* _EXERCISE_
All lines in the material with the string "check" should be listed.

* _RECORDS FOR THIS TASK_
►

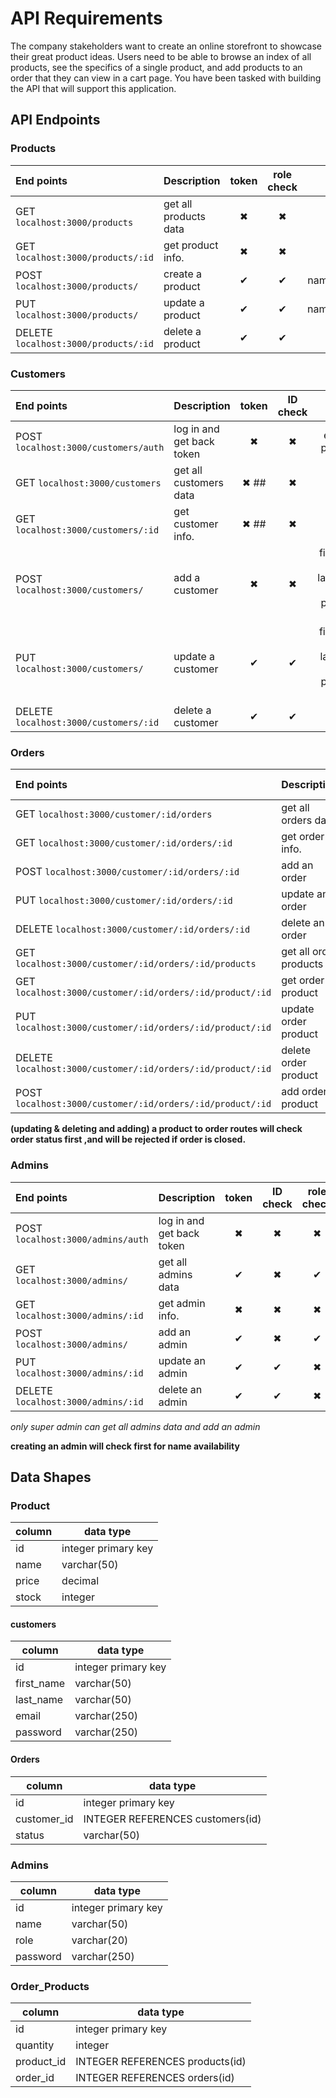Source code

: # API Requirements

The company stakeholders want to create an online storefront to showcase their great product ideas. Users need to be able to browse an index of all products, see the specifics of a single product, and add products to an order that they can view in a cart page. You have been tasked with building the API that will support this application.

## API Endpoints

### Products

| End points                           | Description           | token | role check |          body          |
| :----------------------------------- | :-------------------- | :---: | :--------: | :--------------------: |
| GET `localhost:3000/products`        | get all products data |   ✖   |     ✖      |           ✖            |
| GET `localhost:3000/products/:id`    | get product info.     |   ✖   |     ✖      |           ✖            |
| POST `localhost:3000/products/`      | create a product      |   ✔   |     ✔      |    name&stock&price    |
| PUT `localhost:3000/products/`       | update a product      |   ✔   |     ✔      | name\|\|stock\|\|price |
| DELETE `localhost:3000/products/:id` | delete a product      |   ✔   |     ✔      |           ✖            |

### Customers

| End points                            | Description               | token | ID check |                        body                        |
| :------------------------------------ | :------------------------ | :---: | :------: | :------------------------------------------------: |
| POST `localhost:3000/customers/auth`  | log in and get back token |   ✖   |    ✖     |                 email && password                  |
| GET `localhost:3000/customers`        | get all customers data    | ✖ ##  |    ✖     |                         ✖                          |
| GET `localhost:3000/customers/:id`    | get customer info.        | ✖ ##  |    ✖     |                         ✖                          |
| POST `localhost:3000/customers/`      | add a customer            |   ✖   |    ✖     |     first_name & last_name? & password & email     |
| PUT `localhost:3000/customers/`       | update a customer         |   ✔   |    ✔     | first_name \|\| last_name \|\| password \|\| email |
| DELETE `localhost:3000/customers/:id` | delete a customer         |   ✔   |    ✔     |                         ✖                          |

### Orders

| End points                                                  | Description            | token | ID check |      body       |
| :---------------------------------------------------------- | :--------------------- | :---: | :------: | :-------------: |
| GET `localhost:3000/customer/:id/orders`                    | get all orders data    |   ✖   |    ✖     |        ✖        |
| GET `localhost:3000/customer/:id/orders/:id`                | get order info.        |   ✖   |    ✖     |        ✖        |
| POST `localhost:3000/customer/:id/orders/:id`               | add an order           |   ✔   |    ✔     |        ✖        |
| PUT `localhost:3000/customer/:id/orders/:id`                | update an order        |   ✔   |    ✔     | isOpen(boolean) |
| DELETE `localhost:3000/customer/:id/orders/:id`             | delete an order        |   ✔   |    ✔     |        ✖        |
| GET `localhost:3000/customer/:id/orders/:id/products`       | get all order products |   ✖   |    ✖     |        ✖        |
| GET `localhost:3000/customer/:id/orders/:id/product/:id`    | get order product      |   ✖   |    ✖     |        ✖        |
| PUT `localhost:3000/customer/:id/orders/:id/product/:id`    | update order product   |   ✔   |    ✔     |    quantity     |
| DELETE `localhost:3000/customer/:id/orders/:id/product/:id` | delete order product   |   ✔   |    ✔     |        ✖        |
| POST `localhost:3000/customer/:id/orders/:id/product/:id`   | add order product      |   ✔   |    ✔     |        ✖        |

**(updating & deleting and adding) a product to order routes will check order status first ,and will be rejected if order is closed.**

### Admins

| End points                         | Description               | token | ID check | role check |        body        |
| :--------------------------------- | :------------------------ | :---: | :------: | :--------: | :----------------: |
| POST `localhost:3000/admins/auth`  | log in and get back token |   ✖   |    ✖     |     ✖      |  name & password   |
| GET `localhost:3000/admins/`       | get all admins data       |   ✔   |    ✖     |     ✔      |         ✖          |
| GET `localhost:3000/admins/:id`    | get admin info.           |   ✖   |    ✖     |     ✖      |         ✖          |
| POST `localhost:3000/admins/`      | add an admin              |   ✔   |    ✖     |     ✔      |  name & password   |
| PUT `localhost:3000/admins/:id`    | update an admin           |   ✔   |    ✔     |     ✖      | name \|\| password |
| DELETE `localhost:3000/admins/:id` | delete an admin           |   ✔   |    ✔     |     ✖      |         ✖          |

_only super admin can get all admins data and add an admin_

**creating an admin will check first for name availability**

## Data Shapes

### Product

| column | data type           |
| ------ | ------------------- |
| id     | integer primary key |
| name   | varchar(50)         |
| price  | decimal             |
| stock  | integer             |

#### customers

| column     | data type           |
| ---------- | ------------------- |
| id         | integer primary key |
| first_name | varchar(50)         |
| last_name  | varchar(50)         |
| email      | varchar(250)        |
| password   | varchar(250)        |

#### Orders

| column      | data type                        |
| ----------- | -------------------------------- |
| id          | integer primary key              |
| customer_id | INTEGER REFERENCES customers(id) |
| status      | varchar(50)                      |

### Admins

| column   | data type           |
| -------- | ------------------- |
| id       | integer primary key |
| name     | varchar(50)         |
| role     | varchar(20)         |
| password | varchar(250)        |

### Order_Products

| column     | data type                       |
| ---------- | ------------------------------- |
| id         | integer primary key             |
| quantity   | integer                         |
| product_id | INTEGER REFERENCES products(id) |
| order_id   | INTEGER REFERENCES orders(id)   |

◄
►

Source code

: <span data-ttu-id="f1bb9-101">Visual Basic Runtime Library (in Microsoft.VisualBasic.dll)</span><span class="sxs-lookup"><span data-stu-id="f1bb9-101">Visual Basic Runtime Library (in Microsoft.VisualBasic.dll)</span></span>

◄
►

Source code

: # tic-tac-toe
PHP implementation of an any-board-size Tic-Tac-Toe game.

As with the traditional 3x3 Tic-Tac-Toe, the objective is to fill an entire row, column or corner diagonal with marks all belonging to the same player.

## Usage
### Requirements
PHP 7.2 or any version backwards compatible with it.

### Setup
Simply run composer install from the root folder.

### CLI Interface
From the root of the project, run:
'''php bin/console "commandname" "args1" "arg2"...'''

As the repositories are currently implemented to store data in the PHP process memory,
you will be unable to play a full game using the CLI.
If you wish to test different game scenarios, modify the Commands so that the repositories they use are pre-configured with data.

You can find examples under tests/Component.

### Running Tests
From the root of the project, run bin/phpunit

◄

* _TASK SOLUTION_
| End points                           | Description           | token | role check |          body          |
| End points                            | Description               | token | ID check |                        body                        |
| End points                                                  | Description            | token | ID check |      body       |
**(updating & deleting and adding) a product to order routes will check order status first ,and will be rejected if order is closed.**
| End points                         | Description               | token | ID check | role check |        body        |
**creating an admin will check first for name availability**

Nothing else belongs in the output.